**Activity**
All of the records that follow need to be copied word for word, without the pictures.
==========
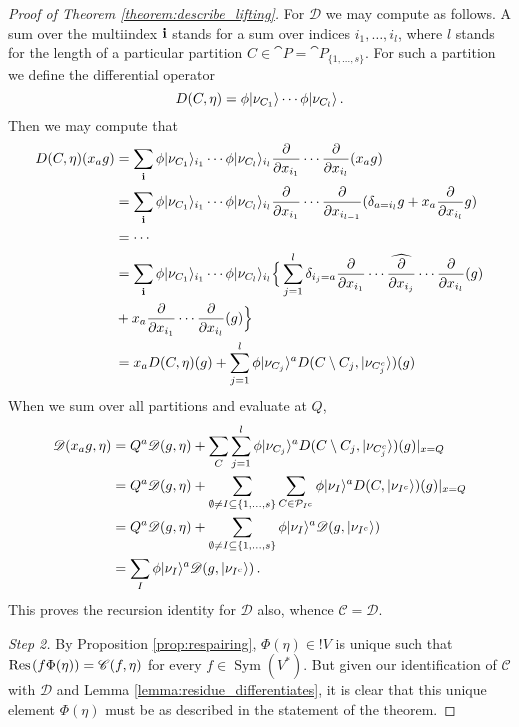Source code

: \documentclass[english,letter paper,12pt,reqno]{article}
\DeclarePairedDelimiter\ket{\lvert}{\rangle}
\theoremstyle{example}
\numberwithin{equation}{section}
\DeclareMathOperator{\Sym}{Sym}
\begin{document}
\begin{proof}[Proof of Theorem \ref{theorem:describe_lifting}]
For $\mathscr{D}$ we may compute as follows. A sum over the multiindex $\bold{i}$ stands for a sum over indices $i_1,\ldots,i_l$, where $l$ stands for the length of a particular partition $C \in \cat{P} = \cat{P}_{\{1,\ldots,s\}}$. For such a partition we define the differential operator
\[
D( C, \eta ) = \phi\ket{\nu_{C_1}} \cdots \phi\ket{ \nu_{C_l} }\,.
\]
Then we may compute that
\begin{align*}
D( C, \eta )( x_a g ) &= \sum_{\bold{i}} \phi\ket{\nu_{C_1}}_{i_1} \cdots \phi\ket{\nu_{C_l}}_{i_l} \frac{\partial}{\partial x_{i_1}} \cdots \frac{\partial}{\partial x_{i_l}}( x_a g )\\
&= \sum_{\bold{i}} \phi\ket{\nu_{C_1}}_{i_1} \cdots \phi\ket{\nu_{C_l}}_{i_l} \frac{\partial}{\partial x_{i_1}} \cdots \frac{\partial}{\partial x_{i_{l-1}}}( \delta_{a = i_l} g + x_a \frac{\partial}{\partial x_{i_l}} g )\\
&= \cdots\\
&= \sum_{\bold{i}} \phi\ket{\nu_{C_1}}_{i_1} \cdots \phi\ket{\nu_{C_l}}_{i_l} \Big\{ \sum_{j=1}^l \delta_{i_j = a}  \frac{\partial}{\partial x_{i_1}} \cdots \widehat{ \frac{\partial}{\partial x_{i_j}}} \cdots \frac{\partial}{\partial x_{i_l}}(g)\\
&+ x_a \frac{\partial}{\partial x_{i_1}} \cdots \frac{\partial}{\partial x_{i_l}}(g) \Big\}\\
&= x_a D( C, \eta )(g) + \sum_{j=1}^l \phi \ket{\nu_{C_j}}^a D( C \setminus C_j, \ket{\nu_{C_j^c}} )(g)
\end{align*}
When we sum over all partitions and evaluate at $Q$,
\begin{align*}
\mathscr{D}( x_a g, \eta ) &= Q^a \mathscr{D}( g, \eta ) + \sum_C \sum_{j=1}^l \phi \ket{\nu_{C_j}}^a D( C \setminus C_j, \ket{\nu_{C_j^c}})(g)|_{x = Q}\\
&= Q^a \mathscr{D}( g, \eta ) + \sum_{\emptyset \neq I \subseteq \{1,\ldots,s\}} \sum_{C \in \cat{P}_{I^c}} \phi\ket{\nu_I}^a D( C, \ket{\nu_{I^c}} )(g)|_{x = Q}\\
&= Q^a \mathscr{D}( g, \eta ) + \sum_{\emptyset \neq I \subseteq \{1,\ldots,s\}} \phi \ket{\nu_I}^a \mathscr{D}(g, \ket{\nu_{I^c}})\\
&= \sum_I \phi\ket{\nu_I}^a \mathscr{D}(g, \ket{\nu_{I^c}})\,.
\end{align*}
This proves the recursion identity for $\mathscr{D}$ also, whence $\mathscr{C} = \mathscr{D}$.

\emph{Step 2.} By Proposition \ref{prop:respairing}, $\Phi( \eta ) \in {!}V$ is unique such that $\operatorname{Res}\!\;( f \Phi( \eta ) ) = \mathscr{C}(f, \eta)$ for every $f \in \Sym(V^*)$. But given our identification of $\mathscr{C}$ with $\mathscr{D}$ and Lemma \ref{lemma:residue_differentiates}, it is clear that this unique element $\Phi( \eta )$ must be as described in the statement of the theorem.
\end{proof}
\end{document}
==========
**Written response**
Source code

: \documentclass[english,letter paper,12pt,reqno]{article}
\DeclarePairedDelimiter\ket{\lvert}{\rangle}
\theoremstyle{example}
\numberwithin{equation}{section}
\DeclareMathOperator{\Sym}{Sym}
\begin{document}
\begin{proof}[Proof of Theorem \ref{theorem:describe_lifting}]
For $\mathscr{D}$ we may compute as follows. A sum over the multiindex $\bold{i}$ stands for a sum over indices $i_1,\ldots,i_l$, where $l$ stands for the length of a particular partition $C \in \cat{P} = \cat{P}_{\{1,\ldots,s\}}$. For such a partition we define the differential operator
\[
D( C, \eta ) = \phi\ket{\nu_{C_1}} \cdots \phi\ket{ \nu_{C_l} }\,.
\]
Then we may compute that
\begin{align*}
D( C, \eta )( x_a g ) &= \sum_{\bold{i}} \phi\ket{\nu_{C_1}}_{i_1} \cdots \phi\ket{\nu_{C_l}}_{i_l} \frac{\partial}{\partial x_{i_1}} \cdots \frac{\partial}{\partial x_{i_l}}( x_a g )\\
&= \sum_{\bold{i}} \phi\ket{\nu_{C_1}}_{i_1} \cdots \phi\ket{\nu_{C_l}}_{i_l} \frac{\partial}{\partial x_{i_1}} \cdots \frac{\partial}{\partial x_{i_{l-1}}}( \delta_{a = i_l} g + x_a \frac{\partial}{\partial x_{i_l}} g )\\
&= \cdots\\
&= \sum_{\bold{i}} \phi\ket{\nu_{C_1}}_{i_1} \cdots \phi\ket{\nu_{C_l}}_{i_l} \Big\{ \sum_{j=1}^l \delta_{i_j = a}  \frac{\partial}{\partial x_{i_1}} \cdots \widehat{ \frac{\partial}{\partial x_{i_j}}} \cdots \frac{\partial}{\partial x_{i_l}}(g)\\
&+ x_a \frac{\partial}{\partial x_{i_1}} \cdots \frac{\partial}{\partial x_{i_l}}(g) \Big\}\\
&= x_a D( C, \eta )(g) + \sum_{j=1}^l \phi \ket{\nu_{C_j}}^a D( C \setminus C_j, \ket{\nu_{C_j^c}} )(g)
\end{align*}
When we sum over all partitions and evaluate at $Q$,
\begin{align*}
\mathscr{D}( x_a g, \eta ) &= Q^a \mathscr{D}( g, \eta ) + \sum_C \sum_{j=1}^l \phi \ket{\nu_{C_j}}^a D( C \setminus C_j, \ket{\nu_{C_j^c}})(g)|_{x = Q}\\
&= Q^a \mathscr{D}( g, \eta ) + \sum_{\emptyset \neq I \subseteq \{1,\ldots,s\}} \sum_{C \in \cat{P}_{I^c}} \phi\ket{\nu_I}^a D( C, \ket{\nu_{I^c}} )(g)|_{x = Q}\\
&= Q^a \mathscr{D}( g, \eta ) + \sum_{\emptyset \neq I \subseteq \{1,\ldots,s\}} \phi \ket{\nu_I}^a \mathscr{D}(g, \ket{\nu_{I^c}})\\
&= \sum_I \phi\ket{\nu_I}^a \mathscr{D}(g, \ket{\nu_{I^c}})\,.
\end{align*}
This proves the recursion identity for $\mathscr{D}$ also, whence $\mathscr{C} = \mathscr{D}$.

\emph{Step 2.} By Proposition \ref{prop:respairing}, $\Phi( \eta ) \in {!}V$ is unique such that $\operatorname{Res}\!\;( f \Phi( \eta ) ) = \mathscr{C}(f, \eta)$ for every $f \in \Sym(V^*)$. But given our identification of $\mathscr{C}$ with $\mathscr{D}$ and Lemma \ref{lemma:residue_differentiates}, it is clear that this unique element $\Phi( \eta )$ must be as described in the statement of the theorem.
\end{proof}
\end{document}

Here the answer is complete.